На обратном пути из Царского Села Столыпин, хотя и был взволнован, но казался облегченным, имея уже позади эту мучительную задачу. Он считал, что с Распутиным покончено. Я не был в этом так уверен. Прежде всего, мне в этом деле не нравилось, что царь дал слово лишь за себя, а не за царицу также. Но кроме того я знал, что царь легко попадает под влияние своего окружения, к которому я относился без большого доверия. Характер моей деятельности неизбежно заставлял меня быть недоверчивым…

Поэтому я не только не прекратил наблюдение за Распутиным, а, наоборот, предписал даже усилить его. Ближайшие же дни подтвердили правильность моих опасений. Мои агенты сообщали, что Распутин не только не прекратил своих визитов к Вырубовой, но даже особенно зачастил с поездками туда. Были установлены и случаи его встреч там с государыней.

Чтобы положить конец этому положению, становящемуся положительно нестерпимым, я предложил Столыпину выслать Распутина в административном порядке в Сибирь. По старым законам, Столыпину как министру внутренних дел единолично принадлежало право бесконтрольной высылки в Сибирь лиц, отличающихся безнравственным образом жизни, Этим законом давно уже не пользовались, но формально отменен он не был, и возможность воспользоваться им существовала полная. После некоторых колебаний, вызванных опасением огласки, Столыпин дал свое согласие, но поставил обязательным условием: чтобы Распутин был арестован не в Царском Селе, дабы в случае, если это дело все же получит огласку, его никак нельзя было поставить в связь с царской семьей.

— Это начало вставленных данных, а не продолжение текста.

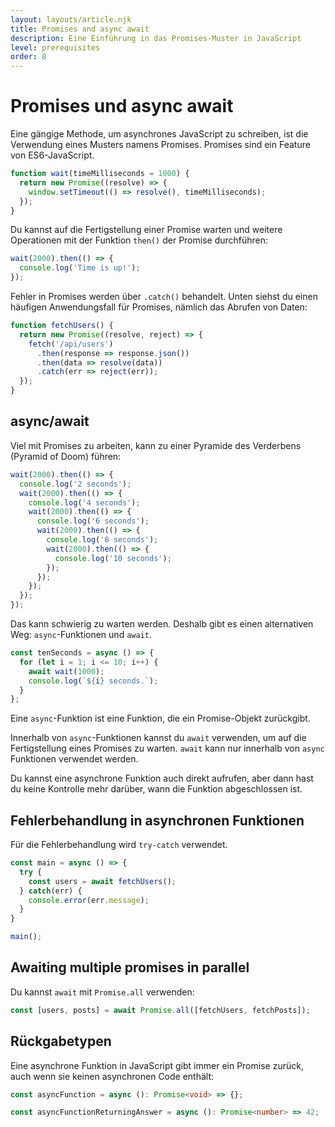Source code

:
 ```yaml
---
layout: layouts/article.njk
title: Promises and async await
description: Eine Einführung in das Promises-Muster in JavaScript
level: prerequisites
order: 8
---
```


# Promises und async await

Eine gängige Methode, um asynchrones JavaScript zu schreiben, ist die Verwendung eines Musters namens Promises. Promises sind ein Feature von ES6-JavaScript.

```js
function wait(timeMilliseconds = 1000) {
  return new Promise((resolve) => {
    window.setTimeout(() => resolve(), timeMilliseconds);
  });
}
```

Du kannst auf die Fertigstellung einer Promise warten und weitere Operationen mit der Funktion `then()` der Promise durchführen: 

```js
wait(2000).then(() => {
  console.log('Time is up!');
});
```

Fehler in Promises werden über `.catch()` behandelt.
Unten siehst du einen häufigen Anwendungsfall für Promises, nämlich das Abrufen von Daten:

```js
function fetchUsers() {
  return new Promise((resolve, reject) => {
    fetch('/api/users')
      .then(response => response.json())
      .then(data => resolve(data))
      .catch(err => reject(err));
  });
}
```

## async/await

Viel mit Promises zu arbeiten, kann zu einer Pyramide des Verderbens (Pyramid of Doom) führen:

```js
wait(2000).then(() => {
  console.log('2 seconds');
  wait(2000).then(() => {
    console.log('4 seconds');
    wait(2000).then(() => {
      console.log('6 seconds');
      wait(2000).then(() => {
        console.log('8 seconds');
        wait(2000).then(() => {
          console.log('10 seconds');
        });
      });
    });
  });
});
```

Das kann schwierig zu warten werden. Deshalb gibt es einen alternativen Weg: `async`-Funktionen und `await`.

```js
const tenSeconds = async () => {
  for (let i = 1; i <= 10; i++) {
    await wait(1000);
    console.log(`${i} seconds.`);
  }
};
```

Eine `async`-Funktion ist eine Funktion, die ein Promise-Objekt zurückgibt. 

Innerhalb von `async`-Funktionen kannst du `await` verwenden, um auf die Fertigstellung eines Promises zu warten.
`await` kann nur innerhalb von `async` Funktionen verwendet werden.

Du kannst eine asynchrone Funktion auch direkt aufrufen, aber dann hast du keine Kontrolle mehr darüber, wann die Funktion abgeschlossen ist.

## Fehlerbehandlung in asynchronen Funktionen

Für die Fehlerbehandlung wird `try-catch` verwendet.

```js
const main = async () => {
  try {
    const users = await fetchUsers();
  } catch(err) {
    console.error(err.message);
  }
}

main();
```

## Awaiting multiple promises in parallel

Du kannst `await` mit `Promise.all` verwenden:

```js
const [users, posts] = await Promise.all([fetchUsers, fetchPosts]);
```

## Rückgabetypen

Eine asynchrone Funktion in JavaScript gibt immer ein Promise zurück, auch wenn sie keinen asynchronen Code enthält:

```ts
const asyncFunction = async (): Promise<void> => {};

const asyncFunctionReturningAnswer = async (): Promise<number> => 42;
```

Я принял все возможные меры для того, чтобы сохранить в тайне принятое решение. Помню, я даже своей рукой написал текст постановления о высылке Распутина. Столыпин поставил свою подпись. И тем не менее привести наш план в исполнение не удалось. Не знаю, то ли о нем проведал кто-либо из высокопоставленных покровителей Распутина; то ли последний чутьем догадался, что над ним собирается гроза, но моим агентам все не удавалось увидеть его в такой обстановке, в которой можно было бы произвести арест, не привлекая к нему внимания. На своей квартире он вообще перестал появляться, ночуя у различных своих высокопоставленных покровителей. Один раз агентам удалось проследить его визит к Вырубовой. Они протелефонировали мне, и я отдал приказ арестовать его немедленно по возвращении в Петербург. Я был уверен, что на этот раз я обязательно буду иметь Распутина, но отряженные для ареста мои агенты явились без него. По их рассказу, Распутин, очевидно, догадался о предстоящем аресте, а потому по приезде в Петербург выскочил из вагона еще до полной остановки поезда и, подобрав полы своей длинной шубы, бегом пустился к выходу, где его ждал автомобиль. Агенты хотели задержать последний, но увидели, что это автомобиль великого князя Петра Николаевича, мужа великой княгини «черногорки» Милицы Николаевны. Арест человека в великокняжеском автомобиле вызвал бы, конечно, много шума, и мои агенты на этот шаг не решились. Они только проследили этот автомобиль – до ворот великокняжеского дворца.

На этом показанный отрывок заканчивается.